ASSIGNMENT: From the records below, copy each line in which the string "varnothing" occurs.

(Collected data)
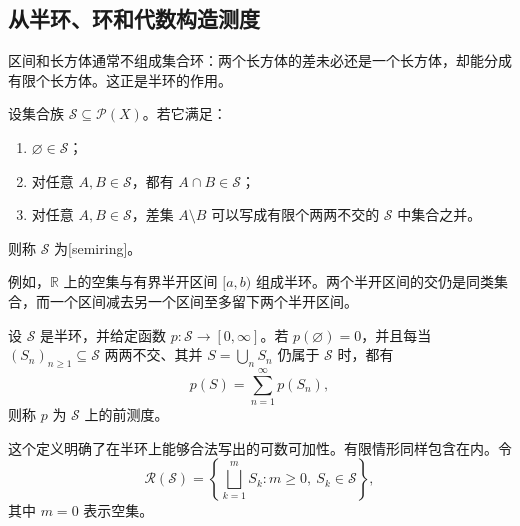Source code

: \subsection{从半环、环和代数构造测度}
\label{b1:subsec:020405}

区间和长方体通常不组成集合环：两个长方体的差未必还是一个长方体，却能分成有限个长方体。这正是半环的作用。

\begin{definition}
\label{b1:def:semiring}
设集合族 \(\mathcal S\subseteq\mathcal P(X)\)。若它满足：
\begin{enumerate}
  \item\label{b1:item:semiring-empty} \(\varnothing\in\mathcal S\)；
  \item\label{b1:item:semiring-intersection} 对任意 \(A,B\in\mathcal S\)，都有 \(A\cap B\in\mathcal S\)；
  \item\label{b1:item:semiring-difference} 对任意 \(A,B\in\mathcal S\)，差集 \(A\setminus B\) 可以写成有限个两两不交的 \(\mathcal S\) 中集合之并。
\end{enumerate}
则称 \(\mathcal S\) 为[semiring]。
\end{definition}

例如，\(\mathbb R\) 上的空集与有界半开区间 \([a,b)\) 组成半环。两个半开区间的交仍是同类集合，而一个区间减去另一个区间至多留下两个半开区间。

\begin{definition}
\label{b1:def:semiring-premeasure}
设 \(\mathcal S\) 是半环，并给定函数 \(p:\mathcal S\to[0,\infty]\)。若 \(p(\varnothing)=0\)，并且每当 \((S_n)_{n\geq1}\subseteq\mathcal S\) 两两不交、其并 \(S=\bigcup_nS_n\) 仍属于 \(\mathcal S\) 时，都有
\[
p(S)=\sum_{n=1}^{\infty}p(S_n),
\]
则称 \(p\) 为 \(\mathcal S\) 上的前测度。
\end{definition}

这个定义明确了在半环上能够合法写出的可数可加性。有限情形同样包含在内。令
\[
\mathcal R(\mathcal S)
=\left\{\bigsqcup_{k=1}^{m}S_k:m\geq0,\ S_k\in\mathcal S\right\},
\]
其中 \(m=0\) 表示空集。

TASK SOLUTION:
  \item\label{b1:item:semiring-empty} \(\varnothing\in\mathcal S\)；
设 \(\mathcal S\) 是半环，并给定函数 \(p:\mathcal S\to[0,\infty]\)。若 \(p(\varnothing)=0\)，并且每当 \((S_n)_{n\geq1}\subseteq\mathcal S\) 两两不交、其并 \(S=\bigcup_nS_n\) 仍属于 \(\mathcal S\) 时，都有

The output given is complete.